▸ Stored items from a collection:
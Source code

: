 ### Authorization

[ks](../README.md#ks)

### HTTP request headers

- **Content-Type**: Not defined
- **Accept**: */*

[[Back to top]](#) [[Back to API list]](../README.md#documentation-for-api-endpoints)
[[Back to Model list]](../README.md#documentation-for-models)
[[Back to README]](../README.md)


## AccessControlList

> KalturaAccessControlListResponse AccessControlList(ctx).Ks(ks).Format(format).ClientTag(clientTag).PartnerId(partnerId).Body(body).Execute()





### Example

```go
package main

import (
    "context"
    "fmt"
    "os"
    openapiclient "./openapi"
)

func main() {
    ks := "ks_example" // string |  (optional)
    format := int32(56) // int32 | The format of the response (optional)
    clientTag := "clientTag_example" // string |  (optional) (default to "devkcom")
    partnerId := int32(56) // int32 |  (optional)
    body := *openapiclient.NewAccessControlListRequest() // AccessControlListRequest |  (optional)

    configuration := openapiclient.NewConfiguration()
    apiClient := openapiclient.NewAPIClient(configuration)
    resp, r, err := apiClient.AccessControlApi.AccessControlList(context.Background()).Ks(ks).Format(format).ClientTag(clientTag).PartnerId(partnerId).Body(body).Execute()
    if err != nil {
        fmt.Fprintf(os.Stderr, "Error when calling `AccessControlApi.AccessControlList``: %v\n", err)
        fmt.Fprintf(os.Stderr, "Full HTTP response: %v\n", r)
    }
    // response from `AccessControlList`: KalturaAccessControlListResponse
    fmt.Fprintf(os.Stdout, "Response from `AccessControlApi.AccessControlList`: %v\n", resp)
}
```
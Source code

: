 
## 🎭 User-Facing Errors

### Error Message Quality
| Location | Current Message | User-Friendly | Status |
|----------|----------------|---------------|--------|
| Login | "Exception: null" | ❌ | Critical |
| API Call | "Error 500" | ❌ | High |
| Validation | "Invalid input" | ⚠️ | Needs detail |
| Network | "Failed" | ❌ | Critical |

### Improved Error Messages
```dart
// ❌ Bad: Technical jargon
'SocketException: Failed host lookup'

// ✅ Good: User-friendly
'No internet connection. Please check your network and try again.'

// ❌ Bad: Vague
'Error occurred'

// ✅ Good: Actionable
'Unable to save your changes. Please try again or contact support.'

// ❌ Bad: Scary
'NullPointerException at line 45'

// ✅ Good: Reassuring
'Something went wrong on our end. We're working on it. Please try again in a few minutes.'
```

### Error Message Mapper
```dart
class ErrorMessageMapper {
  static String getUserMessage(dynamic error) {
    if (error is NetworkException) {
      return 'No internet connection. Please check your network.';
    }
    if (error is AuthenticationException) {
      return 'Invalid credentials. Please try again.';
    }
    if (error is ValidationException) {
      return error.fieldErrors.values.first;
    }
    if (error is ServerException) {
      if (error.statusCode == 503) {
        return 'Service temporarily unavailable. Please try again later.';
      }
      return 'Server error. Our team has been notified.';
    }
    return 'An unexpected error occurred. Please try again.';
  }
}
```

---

▸ What is being asked: Return every line above where "KalturaAccessControlListResponse" appears.

▸ Expected output:
> KalturaAccessControlListResponse AccessControlList(ctx).Ks(ks).Format(format).ClientTag(clientTag).PartnerId(partnerId).Body(body).Execute()
    // response from `AccessControlList`: KalturaAccessControlListResponse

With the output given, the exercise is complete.